Several other candidates have also been identified, both in in vitro and cellular studies (51 – 57) as well as fragment-based in silico screens (58, 59), which cover a wide spectrum of chemical space (60). Of particular note are (+/-)-orteronel (61) and (S)-seviteronel (62), which have made it to clinical trials, providing preliminary evidence of efficacy and tolerance in women (63, 64). These may be especially attractive starting points for a potential PCOS therapy. It is also worth noting that the CYP17A1 active site is spacious and can accommodate a wide variety of ligands (60), providing an array of options for chemical modification of these already chemically diverse lead compounds. There is thus a great deal of potential for finding an effective inhibitor, making it worthwhile to explore and optimize these candidates for application in PCOS.

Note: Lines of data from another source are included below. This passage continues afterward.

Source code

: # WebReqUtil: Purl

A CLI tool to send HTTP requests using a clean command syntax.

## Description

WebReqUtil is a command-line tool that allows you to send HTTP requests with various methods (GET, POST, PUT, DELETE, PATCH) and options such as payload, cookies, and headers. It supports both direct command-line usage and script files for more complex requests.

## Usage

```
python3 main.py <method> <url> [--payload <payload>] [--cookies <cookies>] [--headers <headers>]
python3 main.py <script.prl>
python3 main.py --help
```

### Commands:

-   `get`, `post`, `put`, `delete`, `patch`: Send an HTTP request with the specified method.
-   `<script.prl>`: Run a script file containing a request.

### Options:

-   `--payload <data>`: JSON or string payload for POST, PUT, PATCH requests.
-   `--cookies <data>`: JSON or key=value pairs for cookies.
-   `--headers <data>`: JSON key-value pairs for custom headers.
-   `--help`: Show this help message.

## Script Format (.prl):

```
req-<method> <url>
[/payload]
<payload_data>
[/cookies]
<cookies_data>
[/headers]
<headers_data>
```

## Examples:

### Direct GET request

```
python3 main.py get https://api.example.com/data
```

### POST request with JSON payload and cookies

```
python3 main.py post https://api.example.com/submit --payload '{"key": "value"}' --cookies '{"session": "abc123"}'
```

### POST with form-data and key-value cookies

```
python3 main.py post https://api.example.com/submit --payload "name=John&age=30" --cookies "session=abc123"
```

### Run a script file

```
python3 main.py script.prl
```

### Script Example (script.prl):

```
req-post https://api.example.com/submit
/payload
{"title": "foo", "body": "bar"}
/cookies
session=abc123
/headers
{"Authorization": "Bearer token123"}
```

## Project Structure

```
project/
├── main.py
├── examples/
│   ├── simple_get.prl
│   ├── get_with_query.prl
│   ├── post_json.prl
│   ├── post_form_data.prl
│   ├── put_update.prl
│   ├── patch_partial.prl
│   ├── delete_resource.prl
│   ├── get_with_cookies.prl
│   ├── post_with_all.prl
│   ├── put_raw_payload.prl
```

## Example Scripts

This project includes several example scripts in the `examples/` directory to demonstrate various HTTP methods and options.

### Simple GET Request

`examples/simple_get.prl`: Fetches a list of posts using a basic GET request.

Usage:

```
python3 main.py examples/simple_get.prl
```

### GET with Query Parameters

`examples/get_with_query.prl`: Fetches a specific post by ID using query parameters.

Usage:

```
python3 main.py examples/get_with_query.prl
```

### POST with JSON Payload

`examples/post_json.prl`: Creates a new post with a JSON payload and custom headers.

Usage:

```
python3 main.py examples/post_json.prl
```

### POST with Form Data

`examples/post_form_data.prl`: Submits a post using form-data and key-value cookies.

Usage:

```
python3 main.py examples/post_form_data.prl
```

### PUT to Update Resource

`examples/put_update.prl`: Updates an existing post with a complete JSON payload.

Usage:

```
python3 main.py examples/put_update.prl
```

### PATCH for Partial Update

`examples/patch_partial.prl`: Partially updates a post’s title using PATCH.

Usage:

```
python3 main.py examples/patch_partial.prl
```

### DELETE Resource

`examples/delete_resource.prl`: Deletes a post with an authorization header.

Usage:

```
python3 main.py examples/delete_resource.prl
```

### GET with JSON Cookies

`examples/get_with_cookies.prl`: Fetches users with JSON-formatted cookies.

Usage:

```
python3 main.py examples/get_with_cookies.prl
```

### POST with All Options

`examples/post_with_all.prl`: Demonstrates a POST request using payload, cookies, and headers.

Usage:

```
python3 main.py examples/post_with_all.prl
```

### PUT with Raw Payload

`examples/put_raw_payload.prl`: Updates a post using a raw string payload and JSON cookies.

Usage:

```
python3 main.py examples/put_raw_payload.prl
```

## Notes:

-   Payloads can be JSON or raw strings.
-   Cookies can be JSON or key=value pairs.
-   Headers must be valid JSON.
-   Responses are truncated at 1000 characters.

PCOS subtypes highlight the importance of tailored therapeutics as a component of PCOS treatment

Finally, as these and other targets are explored, an important consideration arises from the growing recognition of PCOS subtypes (65, 66). While once considered to be a single, phenotypically complex disorder, recent studies have revealed distinct groupings of PCOS patients, broadly separated into metabolic and reproductive categories. Importantly, these PCOS subtypes have unique gene expression (67), phenotypic outcomes (66), and comorbidity risks (68), indicating unique genetic causes and subsequently requiring tailored therapeutic strategies. While the targets described above are perhaps most applicable to women in the metabolic category (69, 70), evaluating drug effectiveness across PCOS subtypes will be a crucial element in determining broader therapeutic potential. Additionally, exploration of the pathogenic mechanisms that uniquely define these subtypes may also assist in the identification of subtype-specific targets and therapies.

Conclusion

The discovery of a novel PCOS therapeutic represents a major leap forward in this field, providing a new source of hope for researchers and patients alike. It is my hope that through this article, I have brought to light the need for scientific investment into this common but overlooked disease, as well as the various caveats to consider and hurdles to be overcome. Most importantly, however, I hope that I have conveyed the opportunities that lay before us, which are, in my opinion, plentiful. A new horizon is dawning in PCOS research. Let‘s take the time to explore it.

 

Acknowledgements

I would like to thank Chuck Sanders for his help in editing this article. I would also like to thank The Protein Society for giving me the opportunity to present it to our community. While unrelated to my Ph.D. project, this is a topic of great scientific and personal interest to me, and I am grateful to be able to share it with you all. The references for this article are here. ~ K.R.B.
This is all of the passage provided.